▸ WORK ORDER:
Would you please copy every line from the records that contains the word "will"?

▸ PROVIDED RECORDS:
=-=-=

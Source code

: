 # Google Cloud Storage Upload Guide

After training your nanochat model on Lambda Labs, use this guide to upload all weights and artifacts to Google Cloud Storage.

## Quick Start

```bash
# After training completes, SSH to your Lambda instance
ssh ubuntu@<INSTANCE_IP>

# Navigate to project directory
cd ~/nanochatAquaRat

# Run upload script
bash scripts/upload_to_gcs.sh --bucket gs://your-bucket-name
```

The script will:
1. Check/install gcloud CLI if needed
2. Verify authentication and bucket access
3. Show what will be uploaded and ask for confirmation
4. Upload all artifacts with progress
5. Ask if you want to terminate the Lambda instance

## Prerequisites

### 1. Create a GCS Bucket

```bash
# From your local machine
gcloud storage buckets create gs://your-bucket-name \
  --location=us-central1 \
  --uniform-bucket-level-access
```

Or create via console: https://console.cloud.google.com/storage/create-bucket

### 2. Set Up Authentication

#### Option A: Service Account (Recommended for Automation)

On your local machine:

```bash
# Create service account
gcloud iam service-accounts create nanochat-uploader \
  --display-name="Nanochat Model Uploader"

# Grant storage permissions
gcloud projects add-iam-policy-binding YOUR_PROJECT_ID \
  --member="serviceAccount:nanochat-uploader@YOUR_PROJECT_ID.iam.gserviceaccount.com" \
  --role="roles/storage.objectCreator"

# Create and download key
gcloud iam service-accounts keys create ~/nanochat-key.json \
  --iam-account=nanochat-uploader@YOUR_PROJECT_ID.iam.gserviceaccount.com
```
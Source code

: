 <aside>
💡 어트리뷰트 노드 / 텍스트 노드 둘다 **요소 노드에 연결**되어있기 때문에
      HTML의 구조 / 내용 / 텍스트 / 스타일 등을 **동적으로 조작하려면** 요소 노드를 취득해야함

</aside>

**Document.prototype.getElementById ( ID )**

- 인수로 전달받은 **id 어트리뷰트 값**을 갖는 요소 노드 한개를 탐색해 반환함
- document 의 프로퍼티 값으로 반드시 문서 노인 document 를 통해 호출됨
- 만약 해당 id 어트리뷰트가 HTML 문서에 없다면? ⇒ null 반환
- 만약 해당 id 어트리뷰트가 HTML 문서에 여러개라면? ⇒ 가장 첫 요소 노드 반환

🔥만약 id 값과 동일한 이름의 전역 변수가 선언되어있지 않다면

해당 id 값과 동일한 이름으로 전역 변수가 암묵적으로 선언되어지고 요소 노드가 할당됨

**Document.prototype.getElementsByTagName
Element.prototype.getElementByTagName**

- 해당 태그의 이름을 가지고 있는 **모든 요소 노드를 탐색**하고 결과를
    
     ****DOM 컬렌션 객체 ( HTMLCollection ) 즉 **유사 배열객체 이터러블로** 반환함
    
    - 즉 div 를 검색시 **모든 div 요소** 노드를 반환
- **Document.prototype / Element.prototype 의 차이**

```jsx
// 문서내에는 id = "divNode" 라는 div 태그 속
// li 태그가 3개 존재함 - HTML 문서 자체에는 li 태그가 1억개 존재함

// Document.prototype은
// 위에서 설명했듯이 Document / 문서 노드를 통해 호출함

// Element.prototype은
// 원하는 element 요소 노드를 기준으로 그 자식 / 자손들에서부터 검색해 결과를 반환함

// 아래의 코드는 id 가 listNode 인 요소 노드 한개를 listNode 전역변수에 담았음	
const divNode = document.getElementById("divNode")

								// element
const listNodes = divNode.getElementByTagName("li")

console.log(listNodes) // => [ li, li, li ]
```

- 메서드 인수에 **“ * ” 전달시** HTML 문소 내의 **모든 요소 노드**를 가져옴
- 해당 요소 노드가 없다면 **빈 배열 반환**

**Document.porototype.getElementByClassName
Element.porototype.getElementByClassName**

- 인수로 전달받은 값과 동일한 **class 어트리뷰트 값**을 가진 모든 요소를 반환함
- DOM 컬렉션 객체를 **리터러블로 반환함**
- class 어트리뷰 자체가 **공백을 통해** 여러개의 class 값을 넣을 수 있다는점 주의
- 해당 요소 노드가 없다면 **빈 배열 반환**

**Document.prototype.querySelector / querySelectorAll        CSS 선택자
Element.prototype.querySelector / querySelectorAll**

=-=-=

▸ ANSWER TO THIS EXERCISE:
The script will:
3. Show what will be uploaded and ask for confirmation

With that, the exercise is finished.